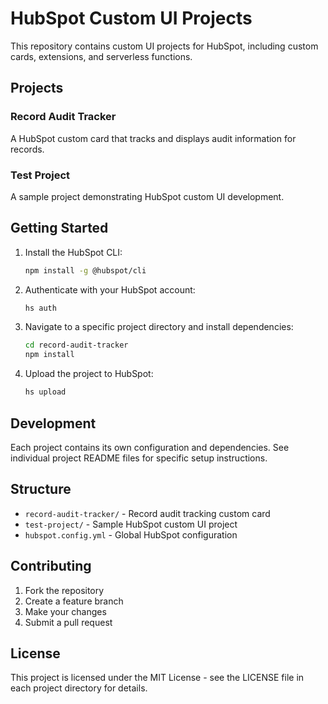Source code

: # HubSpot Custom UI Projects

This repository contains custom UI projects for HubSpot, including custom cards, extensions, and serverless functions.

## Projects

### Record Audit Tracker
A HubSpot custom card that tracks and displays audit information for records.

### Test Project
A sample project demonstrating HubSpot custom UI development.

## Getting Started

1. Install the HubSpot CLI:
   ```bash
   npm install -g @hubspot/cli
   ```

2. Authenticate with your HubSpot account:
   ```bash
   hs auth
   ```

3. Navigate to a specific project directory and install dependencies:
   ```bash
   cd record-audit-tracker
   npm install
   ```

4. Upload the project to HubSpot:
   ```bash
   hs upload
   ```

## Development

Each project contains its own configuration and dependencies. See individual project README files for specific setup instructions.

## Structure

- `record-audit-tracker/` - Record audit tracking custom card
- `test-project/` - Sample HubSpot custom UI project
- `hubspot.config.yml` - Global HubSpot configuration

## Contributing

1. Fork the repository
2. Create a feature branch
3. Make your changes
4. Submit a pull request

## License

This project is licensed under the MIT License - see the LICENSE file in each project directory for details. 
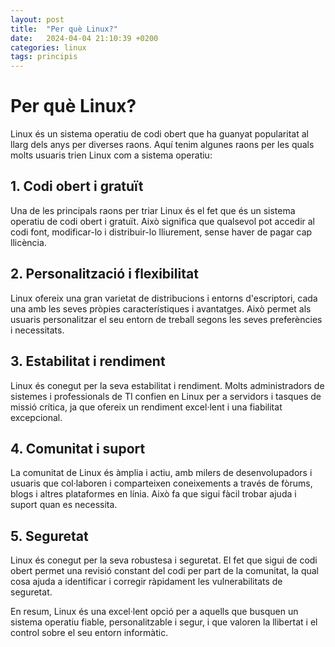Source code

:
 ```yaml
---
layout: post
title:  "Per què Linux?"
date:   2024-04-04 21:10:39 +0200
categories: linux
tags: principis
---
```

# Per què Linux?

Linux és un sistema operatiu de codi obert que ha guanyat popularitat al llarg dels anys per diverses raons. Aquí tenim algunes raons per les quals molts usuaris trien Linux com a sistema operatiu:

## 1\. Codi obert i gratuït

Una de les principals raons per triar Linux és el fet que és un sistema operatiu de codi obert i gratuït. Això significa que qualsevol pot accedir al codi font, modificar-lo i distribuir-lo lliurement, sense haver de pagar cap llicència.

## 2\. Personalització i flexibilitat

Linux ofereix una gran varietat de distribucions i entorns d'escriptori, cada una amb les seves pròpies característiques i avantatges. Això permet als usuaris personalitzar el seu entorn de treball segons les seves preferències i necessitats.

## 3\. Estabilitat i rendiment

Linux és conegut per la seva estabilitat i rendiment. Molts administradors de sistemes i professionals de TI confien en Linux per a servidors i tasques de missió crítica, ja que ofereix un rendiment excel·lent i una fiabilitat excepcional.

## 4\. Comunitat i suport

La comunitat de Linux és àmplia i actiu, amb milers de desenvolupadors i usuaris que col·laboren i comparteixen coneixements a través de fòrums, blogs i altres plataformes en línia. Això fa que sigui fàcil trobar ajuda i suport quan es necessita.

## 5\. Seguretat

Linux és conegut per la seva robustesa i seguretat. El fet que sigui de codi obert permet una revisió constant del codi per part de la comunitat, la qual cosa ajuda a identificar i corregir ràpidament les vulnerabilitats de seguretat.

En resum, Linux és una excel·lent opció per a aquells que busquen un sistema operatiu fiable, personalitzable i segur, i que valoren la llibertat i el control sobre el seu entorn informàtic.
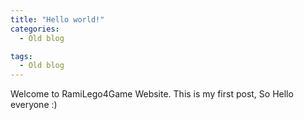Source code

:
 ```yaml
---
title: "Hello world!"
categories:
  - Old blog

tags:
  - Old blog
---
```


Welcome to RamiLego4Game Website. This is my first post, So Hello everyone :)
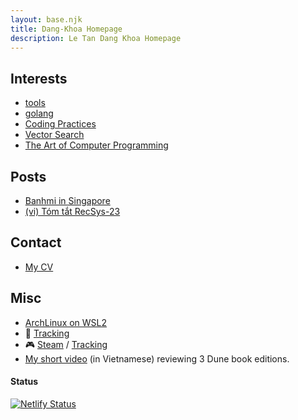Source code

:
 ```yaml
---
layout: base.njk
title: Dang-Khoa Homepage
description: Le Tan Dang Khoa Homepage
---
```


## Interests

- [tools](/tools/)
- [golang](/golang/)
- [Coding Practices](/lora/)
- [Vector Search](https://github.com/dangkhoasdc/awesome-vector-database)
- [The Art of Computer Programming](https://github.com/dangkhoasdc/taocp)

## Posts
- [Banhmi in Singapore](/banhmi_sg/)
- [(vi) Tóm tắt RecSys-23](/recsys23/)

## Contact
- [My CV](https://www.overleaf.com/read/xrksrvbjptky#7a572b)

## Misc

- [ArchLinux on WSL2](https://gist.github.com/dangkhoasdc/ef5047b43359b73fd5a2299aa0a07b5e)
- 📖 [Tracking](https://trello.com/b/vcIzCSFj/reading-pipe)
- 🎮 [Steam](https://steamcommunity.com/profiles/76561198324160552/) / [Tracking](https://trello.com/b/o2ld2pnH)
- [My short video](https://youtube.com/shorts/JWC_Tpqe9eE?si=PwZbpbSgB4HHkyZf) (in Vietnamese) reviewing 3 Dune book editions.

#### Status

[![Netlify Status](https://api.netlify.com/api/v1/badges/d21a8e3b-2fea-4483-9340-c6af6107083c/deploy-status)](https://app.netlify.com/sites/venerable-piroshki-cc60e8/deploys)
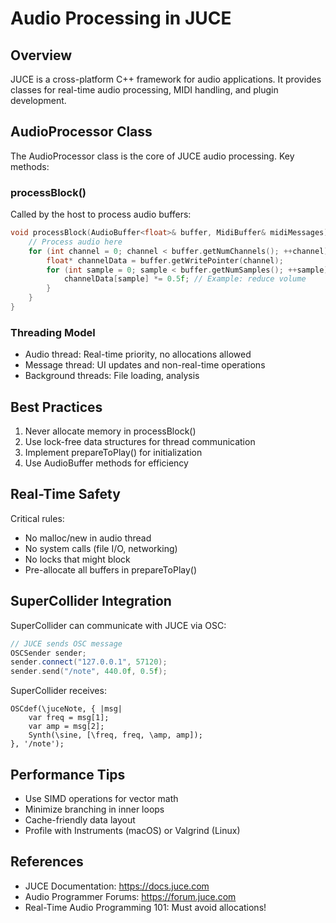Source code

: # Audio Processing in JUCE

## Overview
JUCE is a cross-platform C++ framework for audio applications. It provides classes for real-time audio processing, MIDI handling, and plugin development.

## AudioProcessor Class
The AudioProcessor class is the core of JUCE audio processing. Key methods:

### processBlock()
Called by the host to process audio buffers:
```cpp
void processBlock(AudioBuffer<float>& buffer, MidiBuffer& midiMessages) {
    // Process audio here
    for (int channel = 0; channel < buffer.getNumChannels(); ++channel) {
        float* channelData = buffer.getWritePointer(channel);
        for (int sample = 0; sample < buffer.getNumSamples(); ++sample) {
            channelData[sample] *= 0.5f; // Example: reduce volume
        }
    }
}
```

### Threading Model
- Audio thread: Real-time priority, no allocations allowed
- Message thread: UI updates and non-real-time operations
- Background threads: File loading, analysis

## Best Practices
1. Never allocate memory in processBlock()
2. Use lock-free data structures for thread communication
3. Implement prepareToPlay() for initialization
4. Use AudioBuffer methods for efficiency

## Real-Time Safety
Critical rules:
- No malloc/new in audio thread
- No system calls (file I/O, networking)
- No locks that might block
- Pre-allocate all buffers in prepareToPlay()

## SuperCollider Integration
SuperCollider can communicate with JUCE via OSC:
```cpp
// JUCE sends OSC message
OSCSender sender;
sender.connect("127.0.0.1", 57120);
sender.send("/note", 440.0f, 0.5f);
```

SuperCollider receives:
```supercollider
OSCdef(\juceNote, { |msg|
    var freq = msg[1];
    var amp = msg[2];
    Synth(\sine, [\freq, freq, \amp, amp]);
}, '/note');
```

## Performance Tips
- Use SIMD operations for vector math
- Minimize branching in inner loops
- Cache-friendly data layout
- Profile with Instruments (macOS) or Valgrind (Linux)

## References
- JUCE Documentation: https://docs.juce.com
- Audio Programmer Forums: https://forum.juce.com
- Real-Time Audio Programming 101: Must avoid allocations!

--

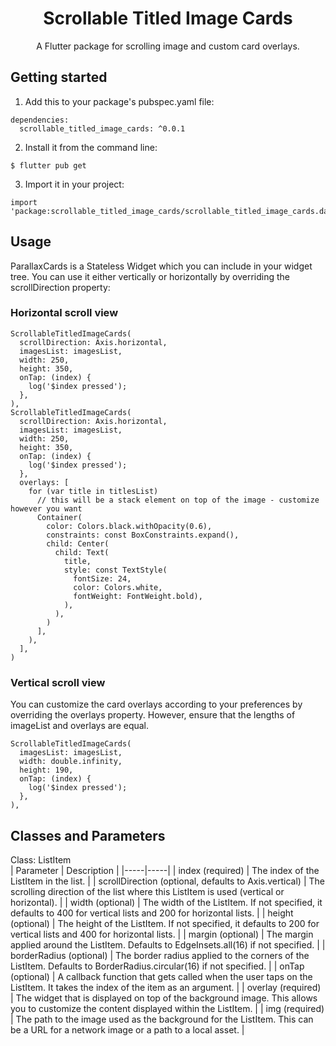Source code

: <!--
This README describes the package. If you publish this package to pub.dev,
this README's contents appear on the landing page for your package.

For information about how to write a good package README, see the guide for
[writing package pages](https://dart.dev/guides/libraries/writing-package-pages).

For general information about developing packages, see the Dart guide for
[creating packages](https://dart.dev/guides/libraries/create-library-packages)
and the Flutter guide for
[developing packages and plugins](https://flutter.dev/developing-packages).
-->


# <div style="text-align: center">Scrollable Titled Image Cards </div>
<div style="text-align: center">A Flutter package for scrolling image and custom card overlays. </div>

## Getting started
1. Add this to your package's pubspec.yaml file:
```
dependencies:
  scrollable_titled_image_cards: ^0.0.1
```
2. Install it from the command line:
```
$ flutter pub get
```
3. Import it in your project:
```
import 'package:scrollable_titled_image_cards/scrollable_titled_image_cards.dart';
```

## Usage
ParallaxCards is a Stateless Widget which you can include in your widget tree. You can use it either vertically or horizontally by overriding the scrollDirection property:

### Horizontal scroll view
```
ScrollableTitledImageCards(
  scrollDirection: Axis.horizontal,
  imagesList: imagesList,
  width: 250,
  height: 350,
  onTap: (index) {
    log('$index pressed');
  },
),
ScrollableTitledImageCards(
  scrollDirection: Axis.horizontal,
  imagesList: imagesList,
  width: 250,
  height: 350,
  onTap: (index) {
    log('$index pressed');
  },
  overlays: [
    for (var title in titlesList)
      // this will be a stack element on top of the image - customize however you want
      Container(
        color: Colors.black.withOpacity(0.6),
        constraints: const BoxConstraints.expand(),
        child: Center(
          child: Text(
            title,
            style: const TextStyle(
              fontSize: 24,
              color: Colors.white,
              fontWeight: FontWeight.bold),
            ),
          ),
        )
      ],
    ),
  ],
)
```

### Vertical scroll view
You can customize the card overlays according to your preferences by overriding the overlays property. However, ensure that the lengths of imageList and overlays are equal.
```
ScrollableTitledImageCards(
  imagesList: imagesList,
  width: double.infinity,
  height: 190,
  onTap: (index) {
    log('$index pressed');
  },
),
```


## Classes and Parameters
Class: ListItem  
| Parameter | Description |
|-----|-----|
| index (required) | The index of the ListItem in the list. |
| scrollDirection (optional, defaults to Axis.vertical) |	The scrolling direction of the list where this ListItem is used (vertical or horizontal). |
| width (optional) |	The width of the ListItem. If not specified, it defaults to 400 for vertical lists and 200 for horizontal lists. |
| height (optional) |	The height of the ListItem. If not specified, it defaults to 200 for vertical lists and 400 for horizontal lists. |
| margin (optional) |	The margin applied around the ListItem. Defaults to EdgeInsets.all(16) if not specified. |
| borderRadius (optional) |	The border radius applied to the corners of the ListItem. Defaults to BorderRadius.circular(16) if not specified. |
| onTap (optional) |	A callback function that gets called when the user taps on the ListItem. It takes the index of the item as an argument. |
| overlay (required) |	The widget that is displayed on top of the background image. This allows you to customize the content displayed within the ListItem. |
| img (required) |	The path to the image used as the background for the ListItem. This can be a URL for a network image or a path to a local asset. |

▶ [TASK REQUIREMENTS]: From the records, copy out each line that includes the string "overlays".

▶ [ANSWER FOR THE TASK]:
<div style="text-align: center">A Flutter package for scrolling image and custom card overlays. </div>
  overlays: [
You can customize the card overlays according to your preferences by overriding the overlays property. However, ensure that the lengths of imageList and overlays are equal.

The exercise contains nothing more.